このため、Aが三大都市圏、Bが地方圏です。
正解:2
必要な知識:
・日本の加工貿易について
問2 人口ピラミッド
首都圏の2つの市区D, Eの1990年と2015年の人口ピラミットを参照し、人口ピラミットの年代と説明文x, yの組み合わせを答える問題です。
まず人口ピラミットを確認します。
「カ」と「キ」は、1990年と2015年のいずれかです。
1990年時点では日本の人口は増え続けていましたがその後頭打ちとなり、日本は高齢化が進み高齢者の比率が急速に高まっています。
このため、「カ」と「キ」を比較したときに、D, Eどちらでも高齢者比率が高い「カ」が2015年です。
次にD, Eと説明文x, yの対応です。
説明文x, yは以下の通りです。
x:都心から約 15 kmの位置にあり、住宅や工場が混在していたが、2000年代以降、工場跡地などにマンションや商業施設の建設が進んだ。
y:都心から約 40 kmの位置にあり、農村や山林が広がっていたが、ニュータウンが開発され、1980年代半ばから2010年代にかけて宅地化が進んだ。
yが1980年代から住宅の供給(=ニュータウン開発)が行わたのに対し、xは2000年代以降に住宅の供給(=マンション建設)が行われたという違いがあります。
これをふまえると、1990年(キ)の時点で30-40代と0歳代が多いEが説明文yと合致します。
新しく開発された住宅地(ニュータウンでもタワーマンションでも)では、若い世代が同時に大量に入居するため、人口ピラミットの世帯構成が偏ります。

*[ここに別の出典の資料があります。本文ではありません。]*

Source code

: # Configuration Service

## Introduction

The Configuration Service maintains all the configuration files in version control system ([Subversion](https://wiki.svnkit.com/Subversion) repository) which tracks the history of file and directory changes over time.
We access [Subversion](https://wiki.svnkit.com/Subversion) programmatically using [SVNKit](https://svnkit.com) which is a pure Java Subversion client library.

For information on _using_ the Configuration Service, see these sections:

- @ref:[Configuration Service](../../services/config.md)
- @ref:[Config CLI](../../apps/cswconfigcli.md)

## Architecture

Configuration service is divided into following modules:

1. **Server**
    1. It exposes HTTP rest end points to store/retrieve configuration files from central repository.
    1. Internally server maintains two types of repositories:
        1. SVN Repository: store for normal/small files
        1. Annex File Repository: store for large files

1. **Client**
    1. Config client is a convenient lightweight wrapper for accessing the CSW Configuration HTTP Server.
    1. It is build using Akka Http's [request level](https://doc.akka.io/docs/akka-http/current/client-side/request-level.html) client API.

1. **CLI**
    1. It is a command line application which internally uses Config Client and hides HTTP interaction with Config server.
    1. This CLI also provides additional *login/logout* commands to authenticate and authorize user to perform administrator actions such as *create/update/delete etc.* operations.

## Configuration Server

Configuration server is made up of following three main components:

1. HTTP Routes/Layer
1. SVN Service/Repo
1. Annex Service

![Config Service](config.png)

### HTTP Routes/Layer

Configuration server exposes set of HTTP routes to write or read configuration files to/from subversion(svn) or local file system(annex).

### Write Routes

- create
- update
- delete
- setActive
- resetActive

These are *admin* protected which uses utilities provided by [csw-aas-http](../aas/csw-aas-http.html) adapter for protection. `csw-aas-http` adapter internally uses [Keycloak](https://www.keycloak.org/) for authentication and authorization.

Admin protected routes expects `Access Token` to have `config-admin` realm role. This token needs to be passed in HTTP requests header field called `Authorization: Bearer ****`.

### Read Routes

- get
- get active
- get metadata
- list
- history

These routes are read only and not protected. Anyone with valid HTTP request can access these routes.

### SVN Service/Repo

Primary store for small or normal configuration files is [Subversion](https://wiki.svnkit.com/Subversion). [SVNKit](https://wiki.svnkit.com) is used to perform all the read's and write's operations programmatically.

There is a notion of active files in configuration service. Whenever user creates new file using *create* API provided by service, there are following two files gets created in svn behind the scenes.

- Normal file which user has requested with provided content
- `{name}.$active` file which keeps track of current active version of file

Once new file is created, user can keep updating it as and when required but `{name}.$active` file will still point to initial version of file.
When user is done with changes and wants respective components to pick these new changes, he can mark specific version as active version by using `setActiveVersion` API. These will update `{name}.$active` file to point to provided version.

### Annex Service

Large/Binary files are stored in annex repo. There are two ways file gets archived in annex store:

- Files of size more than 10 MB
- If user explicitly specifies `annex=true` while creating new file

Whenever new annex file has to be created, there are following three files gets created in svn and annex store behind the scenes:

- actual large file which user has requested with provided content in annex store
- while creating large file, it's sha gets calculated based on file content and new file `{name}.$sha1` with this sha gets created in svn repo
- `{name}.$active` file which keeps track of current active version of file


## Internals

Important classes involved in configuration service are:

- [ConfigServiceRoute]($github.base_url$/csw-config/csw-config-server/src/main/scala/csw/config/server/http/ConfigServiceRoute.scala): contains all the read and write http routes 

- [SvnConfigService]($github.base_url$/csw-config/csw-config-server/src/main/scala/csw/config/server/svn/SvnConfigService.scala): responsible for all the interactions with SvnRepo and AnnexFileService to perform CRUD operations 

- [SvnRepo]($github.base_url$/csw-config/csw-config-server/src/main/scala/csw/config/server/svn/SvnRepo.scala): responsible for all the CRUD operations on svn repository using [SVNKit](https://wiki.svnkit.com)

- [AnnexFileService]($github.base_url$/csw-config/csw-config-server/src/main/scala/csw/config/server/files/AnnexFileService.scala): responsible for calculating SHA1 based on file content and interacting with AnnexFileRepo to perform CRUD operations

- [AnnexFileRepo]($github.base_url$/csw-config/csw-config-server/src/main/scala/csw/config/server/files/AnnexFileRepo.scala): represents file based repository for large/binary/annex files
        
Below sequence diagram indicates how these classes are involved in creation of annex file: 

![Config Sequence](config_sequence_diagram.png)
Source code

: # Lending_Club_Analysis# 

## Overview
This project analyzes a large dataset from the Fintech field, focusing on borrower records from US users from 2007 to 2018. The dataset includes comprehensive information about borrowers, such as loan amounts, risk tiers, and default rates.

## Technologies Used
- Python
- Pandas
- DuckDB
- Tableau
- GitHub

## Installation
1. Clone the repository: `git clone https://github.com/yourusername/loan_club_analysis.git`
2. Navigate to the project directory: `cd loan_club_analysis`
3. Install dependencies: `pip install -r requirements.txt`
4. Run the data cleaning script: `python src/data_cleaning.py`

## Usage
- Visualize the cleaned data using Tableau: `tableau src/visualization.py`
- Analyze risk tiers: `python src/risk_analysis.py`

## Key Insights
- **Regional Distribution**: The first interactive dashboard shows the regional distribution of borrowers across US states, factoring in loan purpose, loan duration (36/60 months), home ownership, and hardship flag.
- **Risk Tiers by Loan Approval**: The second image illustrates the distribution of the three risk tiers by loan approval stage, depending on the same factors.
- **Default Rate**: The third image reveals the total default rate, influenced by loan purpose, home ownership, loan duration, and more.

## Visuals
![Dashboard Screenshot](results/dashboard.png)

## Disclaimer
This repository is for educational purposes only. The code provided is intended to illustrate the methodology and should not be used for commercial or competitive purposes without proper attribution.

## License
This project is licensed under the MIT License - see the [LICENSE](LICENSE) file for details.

そして、入居後ほどなくして同じような時期に子どもを生み育てます。
以上の流れをふまえると、1980年代に大量に入居した世代が数年後に出産した結果、入居した親世代(30-40代)と生まれた子ども(0歳代)の比率が大きくなり、逆に間の20代が少ないという右下のような特徴的なピラミッドができあがります。
同様に2015年(カ)のD(左上の人口ピラミッド)でも30-40代にピークが見られ0-4歳が若干多くなっています。
1990年のE(右下の人口ピラミット)ほど顕著でないのは、都心から15 km程度なので工場跡地以外の場所の人口も多いですし、少子化により子どもの出生数が少ないことなどが理由として考えられます。
以上より、yはEの説明文であり、逆にxはDの説明文です。
正解:1
必要な知識:
・住宅地を開発した際の人口動態の推移
問3 産業構造の変化
GDPに占める製造業の割合と都市人口率の推移をプロットしたグラフを見て、国名を当てる問題です。
サ~スがイタリア、オーストラリア、韓国のいずれかです。
サ:1970年から1995年にかけて、製造業割合と都市人口率の両方が増加し、2020年にかけては停滞
シ:1970年から2020年にかけて、製造業割合のみ減少(減少幅はスより小さく、都市人口率はスより低い)
ス:1970年から2020年にかけて、製造業割合のみ減少(減少幅はシより大きく、都市人口率はシより高い)
まず、3か国の中で唯一新興国である韓国は、1970年から1995年にかけて製造業の割合が増加し、都市人口率も増加している「サ」です。
これは、新興国が経済発展する過程で物価水準の安さを背景に製造業が発展し、第1次産業(農業)から第2次産業(製造業)への労働力の移行が起きて都市化が進むためです。
次に、イタリアとオーストラリアの判別です。
オーストラリアは新大陸に入植した西洋人によって開拓された国であり、シドニーやメルボルンといった大都市に人口が集中し、国土の大部分が人口希薄地帯であるという特徴があります。
一方、イタリアは旧大陸に位置し、古くから人が居住してきた地域なので、国土に分散して人が居住しています。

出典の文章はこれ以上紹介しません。